Restorative Justice Bagi Pelaku Penyalahgunaan Narkotika

Restorative Justice adalah suatu konsep pemikiran yang sedang berkembang dalam masyarakat sebagai pendekatan modern dalam hukum pidana. Konsep ini muncul sebagai tanggapan terhadap pendekatan retributif justice dan sistem criminal justice yang dianggap tidak memuaskan rasa keadilan masyarakat. Keadilan restoratif, seperti yang dikenal dalam Bahasa Indonesia, telah diakomodasi dalam hukum nasional dalam bentuk yang terbatas.

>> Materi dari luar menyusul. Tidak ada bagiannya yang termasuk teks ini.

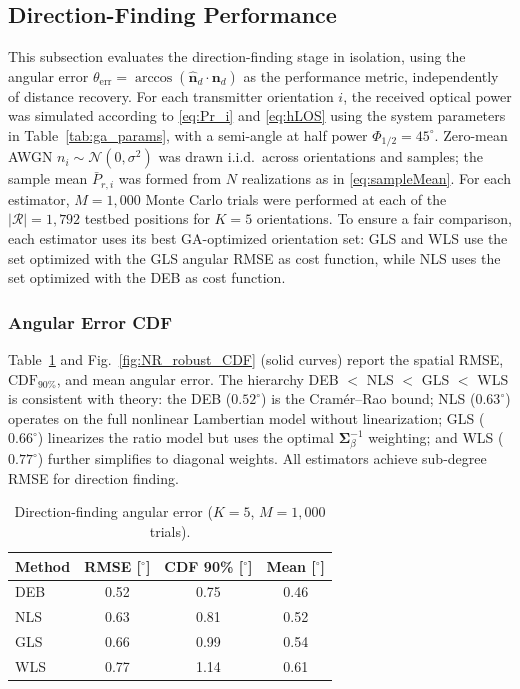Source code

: \documentclass[journal]{IEEEtran}
\newcommand{\added}[1]{{\color{blue}#1}}
\begin{document}
\added{%
\subsection{Direction-Finding Performance}
\label{subsec:DF_performance}

This subsection evaluates the direction-finding stage in isolation, using the angular error $\theta_{\mathrm{err}} = \arccos(\hat{\mathbf{n}}_d\cdot\mathbf{n}_d)$ as the performance metric, independently of distance recovery. For each transmitter orientation $i$, the received optical power was simulated according to \eqref{eq:Pr_i} and \eqref{eq:hLOS} using the system parameters in Table~\ref{tab:ga_params}, with a semi-angle at half power $\Phi_{1/2}=45^\circ$. Zero-mean AWGN $n_i\!\sim\!\mathcal{N}(0,\sigma^2)$ was drawn i.i.d.\ across orientations and samples; the sample mean $\bar P_{r,i}$ was formed from $N$ realizations as in \eqref{eq:sampleMean}. For each estimator, $M=1{,}000$ Monte Carlo trials were performed at each of the $|\mathcal{R}|=1{,}792$ testbed positions for $K=5$ orientations. To ensure a fair comparison, each estimator uses its best GA-optimized orientation set: GLS and WLS use the set optimized with the GLS angular RMSE as cost function, while NLS uses the set optimized with the DEB as cost function.

\subsubsection{Angular Error CDF}

Table~\ref{tab:DF_performance} and Fig.~\ref{fig:NR_robust_CDF} (solid curves) report the spatial RMSE, $\mathrm{CDF}_{90\%}$, and mean angular error. The hierarchy DEB $<$ NLS $<$ GLS $<$ WLS is consistent with theory: the DEB ($0.52^\circ$) is the Cramér--Rao bound; NLS ($0.63^\circ$) operates on the full nonlinear Lambertian model without linearization; GLS ($0.66^\circ$) linearizes the ratio model but uses the optimal $\mathbf{\Sigma}_\beta^{-1}$ weighting; and WLS ($0.77^\circ$) further simplifies to diagonal weights. All estimators achieve sub-degree RMSE for direction finding.

\begin{table}[t]
\centering
\caption{Direction-finding angular error ($K=5$, $M=1{,}000$ trials).}
\label{tab:DF_performance}
\begin{tabular}{|l|c|c|c|}
\hline
\textbf{Method} & \textbf{RMSE [$^\circ$]} & \textbf{CDF 90\% [$^\circ$]} & \textbf{Mean [$^\circ$]} \\ \hline
DEB   & 0.52 & 0.75 & 0.46 \\ \hline
NLS   & 0.63 & 0.81 & 0.52 \\ \hline
GLS   & 0.66 & 0.99 & 0.54 \\ \hline
WLS   & 0.77 & 1.14 & 0.61 \\ \hline
\end{tabular}
\end{table}


}
\end{document}
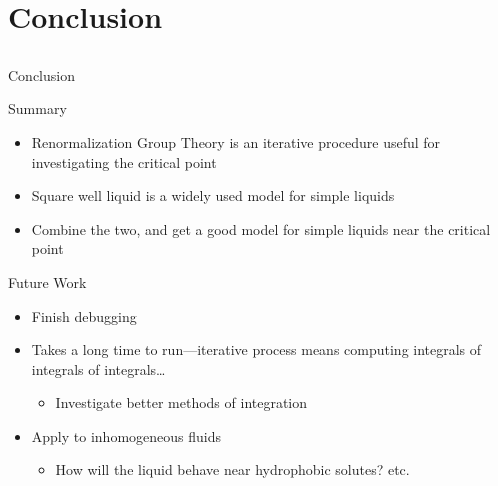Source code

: \documentclass[xcolor=dvipsnames]{beamer}
\begin{document}
\section{Conclusion}

\subsection{}
\begin{frame}{Conclusion}
  \begin{block}{Summary}
    \begin{itemize}
      \item Renormalization Group Theory is an iterative procedure useful for investigating the critical point
      \item Square well liquid is a widely used model for simple liquids
      \item Combine the two, and get a good model for simple liquids near the critical point
    \end{itemize}
  \end{block}

  \begin{block}{Future Work}
    \begin{itemize}
      \item Finish debugging
      \item Takes a long time to run---iterative process means computing integrals of integrals of integrals\ldots
      \begin{itemize}
        \item Investigate better methods of integration
      \end{itemize}
      \item Apply to inhomogeneous fluids
      \begin{itemize}
        \item How will the liquid behave near hydrophobic solutes? etc.
      \end{itemize}
    \end{itemize}
  \end{block}
\end{frame}
\end{document}

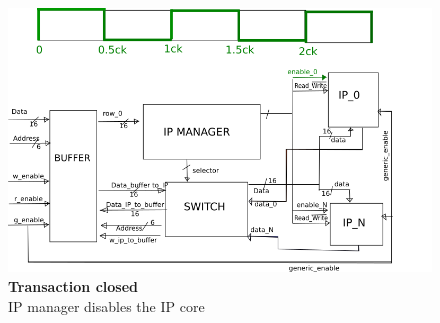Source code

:      \begin{figure}[h]
     	\centering
     	\includegraphics[scale=0.75]{chapters/figures/read_4.png}  
     	\caption{\textbf{Transaction closed}\\ IP manager disables the IP core}
     	\label{fig:4}
     \end{figure}
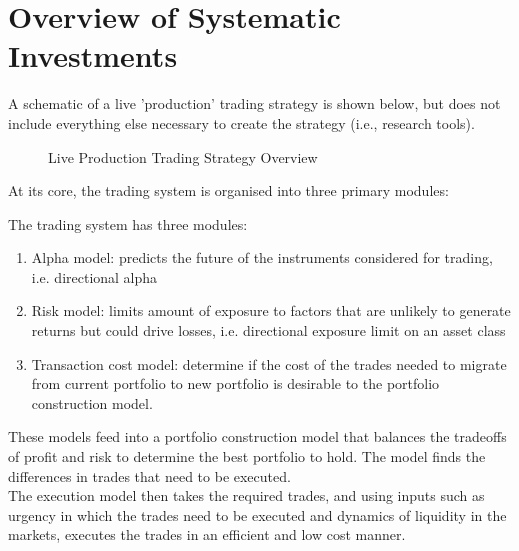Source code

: \section{Overview of Systematic Investments}

A schematic of a live 'production' trading strategy is shown below, but does not include everything else necessary to create the strategy (i.e., research tools).

\begin{figure}[H]
\centering

\caption{Live Production Trading Strategy Overview}
\end{figure}

At its core, the trading system is organised into three primary modules:

The trading system has three modules:
\begin{enumerate}[label=\roman*.]
	\item Alpha model: predicts the future of the instruments considered for trading, i.e. directional alpha
	\item Risk model: limits amount of exposure to factors that are unlikely to generate returns but could drive losses, i.e. directional exposure limit on an asset class
	\item Transaction cost model: determine if the cost of the trades needed to migrate from current portfolio to new portfolio is desirable to the portfolio construction model.
\end{enumerate}
These models feed into a portfolio construction model that balances the tradeoffs of profit and risk to determine the best portfolio to hold. The model finds the differences in trades that need to be executed.\\
The execution model then takes the required trades, and using inputs such as urgency in which the trades need to be executed and dynamics of liquidity in the markets, executes the trades in an efficient and low cost manner.\\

Undang-Undang Nomor 11 Tahun 2012 tentang Sistem Peradilan Pidana Anak mengatur pendekatan restorative justice dalam penanganan tindak pidana anak, yang disebut diversi. Selain itu, Peraturan Kejaksaan Nomor 15 Tahun 2020 dan Peraturan Kepolisian Negara Republik Indonesia Nomor 08 Tahun 2021 juga mengatur tentang pendekatan restorative justice.

Penerapan restorative justice biasanya dilakukan dengan menghadapkan pelaku dan korban agar dapat mencapai kesepakatan mengenai pemaafan dan besaran ganti rugi bagi korban guna memulihkan keadaan semula. Namun, muncul pertanyaan mengenai bagaimana penerapan pendekatan restorative justice pada tindak pidana penyalahgunaan narkotika, yang pada hakikatnya adalah “victimless crime”.

Dalam sebuah diskusi yang dilakukan oleh Fakultas Hukum Universitas Airlangga bersama Delegasi dari Pusat Penelitian dan Pengembangan Hukum dan Peradilan Mahkamah Agung Republik Indonesia, pembahasan mengenai hal tersebut tampaknya telah dilakukan. Pendekatan restorative justice dikaji berdasarkan definisi Pasal 1 angka 6 Undang-Undang Nomor 11 Tahun 2012, yang menekankan pada penyelesaian konflik dan memberikan pemahaman kepada pelaku bahwa perilakunya tidak dapat dibenarkan, sekaligus mendukung dan menghormati individu.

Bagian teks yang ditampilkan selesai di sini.